Hari itu… tanggal 15. Pukul 12.30.

Dan tanggal 14. Waktu yang sama.

Terus berulang. Bagai suara jarum jam yang berdetak.

Dua hari itu terik matahari menyerang.

Darah yang tertumpah mendidih olehnya.

Dan aku terperangkap di dalamnya…

.

.

(K)AGEROU DAYS

SaruhikoxYata

K-Project © GoRAXGoHands

Kagerou Project © Shizen no Teki-P ((eh bener kan ya?))

.

.

.

August 15. 12.00 PM...

Di kursi perak ini aku terduduk dengan lemas. Menatap taman seakan penuh cahaya karena sinar matahari. Peluh bercucuran tanpa henti. Gemas, kuremas botol minumanku—tunggu, apa benar isinya sudah habis?

Sial. Hanya setetes yang keluar tanpa malu ke dalam mulutku yang kering seperti padang Sahara. Kuremas botol itu dan kulempar ke tempat sampah tepat di sampingku bersama rasa kesal dan umpatan yang tak sempat kumuntahkan karena menahan panas.

Tiba-tiba di mataku terekam siluet seorang pemuda berkaus putih sedang bermain skateboard. Dasar bodoh, panas begini masih saja betah bermain. Apa dia tak takut terpanggang seperti daging hewan?

Ah. Ia melihat dan berjalan ke arahku—apa dia membaca pikiranku?—Dia mengambil tempat duduk di sampingku dan langsung menenggak habis air dingin dari botol yang ada di kantungnya.

Tiba-tiba ia berkata, "Kau tahu? Aku tak suka musim panas..."

Batinku tersenyum. Kami mempunyai pendapat yang sama. Tapi... tiba-tiba ia mengatakan hal yang... ehm, terlihat bernada curhat itu kepadaku yang... baru dikenal bahkan diketahui keberadaanya?

"Kamu—"

"Namaku Misaki Yata. AWAS kalau kau memanggilku dengan nama depanku!" Ia todongkan skateboard-nya padaku. Wajahnya seperti cacing kepanasan. Aku hanya bisa tersenyum maklum dengan tingkahnya yang tak terduga.

"Aku Saruhiko Fushimi... kau boleh memanggilku apa saja—"

"Monyet." cetusnya setengah tak acuh dan setengah menghina. Ingin kulayangkan kepalan tanganku. Namun sekali lagi, aku hanya bisa tersenyum.

Karena obrolan semakin melebar, kami melanjutkan sambil berjalan-jalan di sekitar taman. Obrolan kami terhenti ketika Yata melihat seekor kucing berwarna hitam yang melihat ke arahnya.

"Apa, kucing? Melihatku dengan tatapan seperti itu..." tanyanya dengan lantang pada kucing malang itu. Kucing itu memandangnya dengan tatapan kosong—Padahal kucing kan... memang bermata kosong.

Misaki~ itu hanya kucing hitam yang menatapmu karena kau adalah manusia. Kalau kau tersinggung seperti itu... berarti kau bukan manusia, hm? Kataku dalam hati.
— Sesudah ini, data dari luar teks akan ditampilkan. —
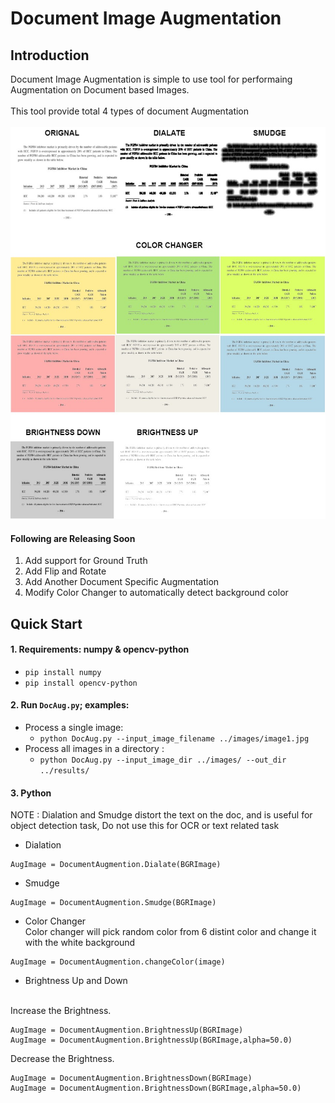 # Document Image Augmentation
## Introduction
Document Image Augmentation is simple to use tool for performaing Augmentation on Document based Images.<br><br>
This tool provide total 4 types of document Augmentation <br><br>
![Documents Image Type](https://github.com/AyanGadpal/Document-Image-Augmentation/blob/master/Images/AugTypes.jpg)

#### Following are Releasing Soon
1) Add support for Ground Truth 
2) Add Flip and Rotate
3) Add Another Document Specific Augmentation 
4) Modify Color Changer to automatically detect background color

## Quick Start
#### 1. Requirements: numpy & opencv-python
* `pip install numpy`
* `pip install opencv-python`
#### 2. Run ```DocAug.py```; examples:
 * Process a single image: 
    * `python DocAug.py --input_image_filename ../images/image1.jpg`
 * Process all images in a directory : 
    * `python DocAug.py --input_image_dir ../images/ --out_dir ../results/`
#### 3. Python
NOTE : Dialation and Smudge distort the text on the doc, and is useful for object detection task, Do not use this for OCR or text related task <br>
* Dialation
```
AugImage = DocumentAugmention.Dialate(BGRImage)
```
* Smudge
```
AugImage = DocumentAugmention.Smudge(BGRImage)
```
* Color Changer <br>
Color changer will pick random color from 6 distint color and change it with the white background
```
AugImage = DocumentAugmention.changeColor(image)
```

* Brightness Up and Down <br><br>

Increase the Brightness.
```
AugImage = DocumentAugmention.BrightnessUp(BGRImage)
AugImage = DocumentAugmention.BrightnessUp(BGRImage,alpha=50.0)
```
Decrease the Brightness.
```
AugImage = DocumentAugmention.BrightnessDown(BGRImage)
AugImage = DocumentAugmention.BrightnessDown(BGRImage,alpha=50.0)
```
Kucing itu berbalik dan berlari dengan kencang, seperti ingin menunjukkan Yata sesuatu...

"Kembali kau, kucing jelek!"

Misaki langsung mengejar kucing itu dengan skateboard-nya. Dengan cepat aku menyusul, aku penasaran apa yang akan kucing itu lakukan padanya.

Kami terus berlari hingga trotoar tepi perempatan dekat pusat pertokoan.

Aku berhenti berlari karena melihat gambar manusia berdiri yang diterangi warna merah terang. Sayang sekali binatang tidak bisa membaca rambu lalu lintas, kuharap dia baik-baik saja setelah tidak lagi dikejar—

—Misaki?

Dimana dia?

Oh, tidak... ia masih berlari menembus keramaian jalanan... apa ia buta? Tak melihat rambu lalu lintas ini...

"MISAKI! AWAS!" Aku berteriak kencang. Mencegahnya untuk sekadar menghindar atau kembali ke sini—dan tak kusadari aku memanggilnya dengan nama depannya.

Ia menoleh.

"MONYET! SUDAH KUBILANG JANGAN PANGGIL AKU—"

...dan ia menyadari apa yang akan menyambutnya di tengah jalan itu.

.

Truk berwarna merah itu semakin merah seiring dengan teriakanku. Merah itu memancar dan menjajah wajahku.

Apa ini tak salah?

Kulihat pemuda berambut merah pekat itu terbaring lemah dengan cairan merah itu memenuhi jalan dan seantero ruang penglihatanku. Skateboard-mu terbagi menjadi dua, dan kucing itu tak terlihat lagi.

Pupil mataku mengecil dan sesuatu serasa ingin keluar namun tertahan di tenggorokan. Mataku... mulai menitikkan air mata—dan tiba-tiba sebuah siluet api muncul di tepi jalan sana.

Siluet itu berubah menjadi manusia berambut red blood. Dengan jaket furry berwarna hitam legam, senada dengan celana panjang kulit yang ia pakai. Ia hanya tersenyum—tidak, lebih tepatnya menyeringai. Seolah ia hanya berbisik, namun bisikan itu dapat kudengar dengan jelas bahkan mengiang di kepalaku.

"It's not a gag..."

Bukan candaan, katanya. Ciyus? Miapa? Enelan? Gue mau percaya kalo lo like status gue.

Abaikan yang diatas. Bercanda atau tidak, jelas ini membuatku ketakutan.

Seolah layar, tiba-tiba mataku seperti ditutupi bidang hitam seiring dengan suara desisan yang hampir memecah telingaku.

Aku pusing, dan... segalanya menjadi gelap.

.

"MISAKI!"

Aku kembali berteriak dan mendapati diriku terduduk di tempat tidurku. Kembali aku mendengar suara desisan yang sama persis dengan yang ada di mimpiku barusan, kali ini diiringin suara jarum jam.

Ah, jam berapa sekarang?

Jam 12? Siang? Langitnya pun cerah. Sama seperti di mimpiku tadi.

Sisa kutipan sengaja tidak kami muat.